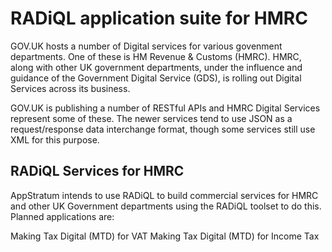 # RADiQL application suite for HMRC

GOV.UK hosts a number of Digital services for various govenment
departments. One of these is HM Revenue & Customs (HMRC). HMRC,
along with other UK government departments, under the influence
and guidance of the Government Digital Service (GDS), is rolling
out Digital Services across its business.

GOV.UK is publishing a number of RESTful APIs and HMRC Digital
Services represent some of these. The newer services tend to 
use JSON as a request/response data interchange format, though
some services still use XML for this purpose.

## RADiQL Services for HMRC

AppStratum intends to use RADiQL to build commercial services
for HMRC and other UK Government departments using the RADiQL
toolset to do this. Planned applications are:

Making Tax Digital (MTD) for VAT
Making Tax Digital (MTD) for Income Tax


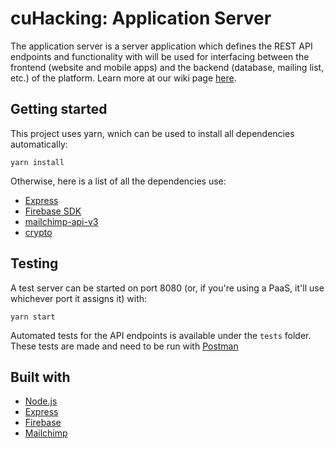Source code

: # cuHacking: Application Server
The application server is a server application which defines the REST API endpoints and functionality with will be used for interfacing between the frontend (website and mobile apps) and the backend (database, mailing list, etc.) of the platform. Learn more at our wiki page [here](https://github.com/cuhacking/cuHacking-wiki/wiki/Application-Server).

## Getting started
This project uses yarn, wnich can be used to install all dependencies automatically:

`yarn install`

Otherwise, here is a list of all the dependencies use:
* [Express](https://expressjs.com/)
* [Firebase SDK](https://firebase.google.com/docs/reference/js)
* [mailchimp-api-v3](https://www.npmjs.com/package/mailchimp-api-v3)
* [crypto](https://nodejs.org/api/crypto.html)

## Testing
A test server can be started on port 8080 (or, if you're using a PaaS, it'll use whichever port it assigns it) with:

`yarn start`

Automated tests for the API endpoints is available under the `tests` folder. These tests are made and need to be run with [Postman](https://github.com/cuhacking/cuHacking-wiki/wiki/Postman)


## Built with
* [Node.js](https://nodejs.org/en/)
* [Express](https://expressjs.com/)
* [Firebase](https://firebase.google.com/)
* [Mailchimp](https://mailchimp.com/)

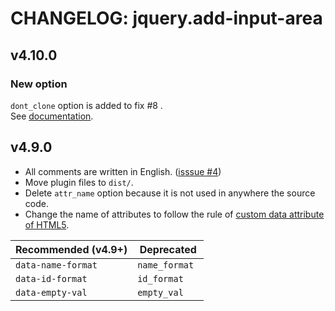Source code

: # CHANGELOG: jquery.add-input-area

## v4.10.0
### New option
`dont_clone` option is added to fix #8 .  
See [documentation](https://sutara79.github.io/jquery.add-input-area/#index_12).

## v4.9.0
- All comments are written in English. ([isssue #4](https://github.com/sutara79/jquery.add-input-area/issues/4))
- Move plugin files to `dist/`.
- Delete `attr_name` option because it is not used in anywhere the source code.
- Change the name of attributes to follow the rule of [custom data attribute of HTML5](https://www.w3.org/TR/html5/dom.html#embedding-custom-non-visible-data-with-the-data-*-attributes).

|Recommended (v4.9+)|Deprecated|
|--|--|
|`data-name-format`|`name_format `|
|`data-id-format`|`id_format `|
|`data-empty-val`|`empty_val `|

■ ■ ■ ■

> [Task statement]:
Please output the material above unchanged, apart from removing the pictures.

> [Response to this task]:
 # RADiQL application suite for HMRC

GOV.UK hosts a number of Digital services for various govenment
departments. One of these is HM Revenue & Customs (HMRC). HMRC,
along with other UK government departments, under the influence
and guidance of the Government Digital Service (GDS), is rolling
out Digital Services across its business.

GOV.UK is publishing a number of RESTful APIs and HMRC Digital
Services represent some of these. The newer services tend to 
use JSON as a request/response data interchange format, though
some services still use XML for this purpose.

## RADiQL Services for HMRC

AppStratum intends to use RADiQL to build commercial services
for HMRC and other UK Government departments using the RADiQL
toolset to do this. Planned applications are:

Making Tax Digital (MTD) for VAT
Making Tax Digital (MTD) for Income Tax


Source code

: # cuHacking: Application Server
The application server is a server application which defines the REST API endpoints and functionality with will be used for interfacing between the frontend (website and mobile apps) and the backend (database, mailing list, etc.) of the platform. Learn more at our wiki page [here](https://github.com/cuhacking/cuHacking-wiki/wiki/Application-Server).

## Getting started
This project uses yarn, wnich can be used to install all dependencies automatically:

`yarn install`

Otherwise, here is a list of all the dependencies use:
* [Express](https://expressjs.com/)
* [Firebase SDK](https://firebase.google.com/docs/reference/js)
* [mailchimp-api-v3](https://www.npmjs.com/package/mailchimp-api-v3)
* [crypto](https://nodejs.org/api/crypto.html)

## Testing
A test server can be started on port 8080 (or, if you're using a PaaS, it'll use whichever port it assigns it) with:

`yarn start`

Automated tests for the API endpoints is available under the `tests` folder. These tests are made and need to be run with [Postman](https://github.com/cuhacking/cuHacking-wiki/wiki/Postman)


## Built with
* [Node.js](https://nodejs.org/en/)
* [Express](https://expressjs.com/)
* [Firebase](https://firebase.google.com/)
* [Mailchimp](https://mailchimp.com/)

Source code

: # CHANGELOG: jquery.add-input-area

## v4.10.0
### New option
`dont_clone` option is added to fix #8 .  
See [documentation](https://sutara79.github.io/jquery.add-input-area/#index_12).

## v4.9.0
- All comments are written in English. ([isssue #4](https://github.com/sutara79/jquery.add-input-area/issues/4))
- Move plugin files to `dist/`.
- Delete `attr_name` option because it is not used in anywhere the source code.
- Change the name of attributes to follow the rule of [custom data attribute of HTML5](https://www.w3.org/TR/html5/dom.html#embedding-custom-non-visible-data-with-the-data-*-attributes).

|Recommended (v4.9+)|Deprecated|
|--|--|
|`data-name-format`|`name_format `|
|`data-id-format`|`id_format `|
|`data-empty-val`|`empty_val `|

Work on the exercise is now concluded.